As compiled by Chrystelle Vilfranc
Dr. Nicole M. Joseph is an assistant professor of mathematics and science education in the department of Teaching and Learning at Vanderbilt University and was a 2014-2015 National Academy of Education/Spencer Post-Doctoral Fellow. Her research interests include mathematics education and equity, access, retention and achievement of African Americans.
Dr. Joseph primarily studies black women and girls, their identity development and their experiences in mathematics and mathematics education. She also studies the role of race, class, and gender in mathematics identity development and the history of mathematics education of African Americans (1837 – 1957). As if that wasn’t enough, she also mentors black women in the academy.

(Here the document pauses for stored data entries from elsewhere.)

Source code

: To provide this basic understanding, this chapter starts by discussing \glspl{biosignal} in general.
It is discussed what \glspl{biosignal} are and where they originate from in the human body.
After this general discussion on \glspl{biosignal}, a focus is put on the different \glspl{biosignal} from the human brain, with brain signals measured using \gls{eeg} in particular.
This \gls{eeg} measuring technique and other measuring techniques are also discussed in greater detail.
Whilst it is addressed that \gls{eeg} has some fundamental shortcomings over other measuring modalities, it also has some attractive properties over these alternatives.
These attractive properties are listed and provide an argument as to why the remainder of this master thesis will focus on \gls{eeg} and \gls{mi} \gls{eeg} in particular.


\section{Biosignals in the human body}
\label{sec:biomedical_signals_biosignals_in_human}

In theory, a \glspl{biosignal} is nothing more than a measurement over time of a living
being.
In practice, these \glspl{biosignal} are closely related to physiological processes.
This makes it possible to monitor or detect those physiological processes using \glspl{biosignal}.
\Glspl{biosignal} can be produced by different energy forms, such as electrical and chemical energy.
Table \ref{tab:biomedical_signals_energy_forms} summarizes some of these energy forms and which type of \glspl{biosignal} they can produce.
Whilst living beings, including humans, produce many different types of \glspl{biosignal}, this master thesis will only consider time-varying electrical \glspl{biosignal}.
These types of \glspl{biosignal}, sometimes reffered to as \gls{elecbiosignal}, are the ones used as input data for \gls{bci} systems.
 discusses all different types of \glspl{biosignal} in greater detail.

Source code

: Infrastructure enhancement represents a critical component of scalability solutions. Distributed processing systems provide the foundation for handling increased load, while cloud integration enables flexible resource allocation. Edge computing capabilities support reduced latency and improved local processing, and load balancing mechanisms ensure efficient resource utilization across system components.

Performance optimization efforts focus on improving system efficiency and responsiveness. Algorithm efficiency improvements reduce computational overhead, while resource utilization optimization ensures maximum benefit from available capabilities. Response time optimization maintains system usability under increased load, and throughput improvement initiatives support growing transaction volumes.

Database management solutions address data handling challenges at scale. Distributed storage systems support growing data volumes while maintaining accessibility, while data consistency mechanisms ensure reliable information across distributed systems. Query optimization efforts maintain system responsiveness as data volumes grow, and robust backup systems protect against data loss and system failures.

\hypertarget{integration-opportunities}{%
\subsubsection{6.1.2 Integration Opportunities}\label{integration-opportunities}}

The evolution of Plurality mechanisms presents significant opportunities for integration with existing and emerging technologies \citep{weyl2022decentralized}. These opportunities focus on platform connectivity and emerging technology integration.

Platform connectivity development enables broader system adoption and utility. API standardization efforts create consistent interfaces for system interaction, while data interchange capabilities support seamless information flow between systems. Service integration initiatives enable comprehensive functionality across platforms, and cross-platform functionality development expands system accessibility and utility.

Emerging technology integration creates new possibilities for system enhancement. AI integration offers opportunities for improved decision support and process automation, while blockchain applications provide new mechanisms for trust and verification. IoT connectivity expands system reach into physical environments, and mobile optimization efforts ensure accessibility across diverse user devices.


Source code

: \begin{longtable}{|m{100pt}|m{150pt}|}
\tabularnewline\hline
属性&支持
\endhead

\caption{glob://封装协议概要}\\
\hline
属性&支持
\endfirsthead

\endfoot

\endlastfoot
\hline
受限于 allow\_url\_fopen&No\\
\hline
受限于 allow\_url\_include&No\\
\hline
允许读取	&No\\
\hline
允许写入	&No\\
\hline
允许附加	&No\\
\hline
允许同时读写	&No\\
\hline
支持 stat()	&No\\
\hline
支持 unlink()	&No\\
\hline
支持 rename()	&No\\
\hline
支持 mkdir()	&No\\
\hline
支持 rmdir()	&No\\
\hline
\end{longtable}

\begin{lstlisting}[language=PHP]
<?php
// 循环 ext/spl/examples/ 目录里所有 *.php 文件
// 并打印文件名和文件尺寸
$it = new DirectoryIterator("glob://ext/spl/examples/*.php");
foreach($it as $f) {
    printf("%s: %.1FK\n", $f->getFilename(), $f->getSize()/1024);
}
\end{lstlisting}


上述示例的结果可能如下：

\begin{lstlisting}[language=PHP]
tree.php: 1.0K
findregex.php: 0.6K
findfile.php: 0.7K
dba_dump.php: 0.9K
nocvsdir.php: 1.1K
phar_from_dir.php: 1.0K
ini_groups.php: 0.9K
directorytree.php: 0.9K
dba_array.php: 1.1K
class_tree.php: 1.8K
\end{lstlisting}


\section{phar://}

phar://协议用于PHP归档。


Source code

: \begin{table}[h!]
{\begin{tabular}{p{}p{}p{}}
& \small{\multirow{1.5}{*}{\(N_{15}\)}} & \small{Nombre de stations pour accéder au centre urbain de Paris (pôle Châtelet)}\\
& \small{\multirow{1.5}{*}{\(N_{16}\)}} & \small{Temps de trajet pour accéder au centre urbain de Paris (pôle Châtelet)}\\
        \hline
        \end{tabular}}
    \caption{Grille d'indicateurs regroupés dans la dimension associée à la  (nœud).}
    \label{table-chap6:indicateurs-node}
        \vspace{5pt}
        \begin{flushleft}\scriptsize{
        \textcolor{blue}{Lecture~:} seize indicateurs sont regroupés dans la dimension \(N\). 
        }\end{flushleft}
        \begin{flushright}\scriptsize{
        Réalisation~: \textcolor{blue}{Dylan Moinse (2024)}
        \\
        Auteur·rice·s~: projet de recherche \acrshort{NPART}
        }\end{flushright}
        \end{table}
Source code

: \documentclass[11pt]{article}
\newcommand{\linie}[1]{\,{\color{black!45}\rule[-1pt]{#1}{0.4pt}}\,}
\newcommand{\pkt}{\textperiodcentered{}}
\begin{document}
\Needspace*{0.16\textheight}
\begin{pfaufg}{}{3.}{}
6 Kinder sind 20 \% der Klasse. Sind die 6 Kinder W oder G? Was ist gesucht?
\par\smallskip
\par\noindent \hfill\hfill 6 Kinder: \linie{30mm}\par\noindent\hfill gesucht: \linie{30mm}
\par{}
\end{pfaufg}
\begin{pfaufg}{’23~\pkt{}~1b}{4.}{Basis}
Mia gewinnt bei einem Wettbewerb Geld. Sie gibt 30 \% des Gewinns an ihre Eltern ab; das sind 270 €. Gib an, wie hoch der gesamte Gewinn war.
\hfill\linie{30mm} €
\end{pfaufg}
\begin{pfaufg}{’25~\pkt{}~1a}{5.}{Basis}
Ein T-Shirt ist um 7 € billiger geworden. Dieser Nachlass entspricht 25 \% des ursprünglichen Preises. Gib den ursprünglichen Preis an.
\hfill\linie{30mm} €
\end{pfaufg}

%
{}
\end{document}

Dr. Joseph studies black women and girls because they are one of the most vulnerable sub-groups in the United States today. Joseph says, “in terms of the racial mathematics hierocracy, black women and girls are somewhere at the bottom (according to standardized assessment scores).” The epistemologies of black girls and black women are not valued in math classrooms. From the literature, Joseph explains that experiences in mathematics are complex and these complexities include intersections of race, gender, class, and structural systems. The experiences of black women and girls can allow us to understand the inequities in our system, but also the agency and resilience they bring to these spaces. Joseph mentors other black women in the academy because she feels that the academy was not designed for women of color to function successfully. Joseph says:
“Many black women helped me to get where I am and I think it is pertinent for me to pay it forward. Black women are beautiful, smart, genius, and worthy of recognition and value.”
Joseph on the importance of highlighting women of color in STEM
I absolutely love the vision of Dr. Isler and the #VangaurdSTEM team! The problem that I am trying to address is underrepresentation of Black women in mathematics. It is important to highlight women of color because they have such low representation in these areas. Younger women hopefully can see these role models as someone to aspire to. It is also important to see that STEM is not gendered and a performative of masculinity, but women can be both intelligent, incredible thinkers, hard workers at the same time that they are beautiful and well put together. Finally, it is important to show the variety of roles and positions women of color have in STEM.
Thank you, Dr. Joseph! We appreciate all that you and your work bring to #STEM!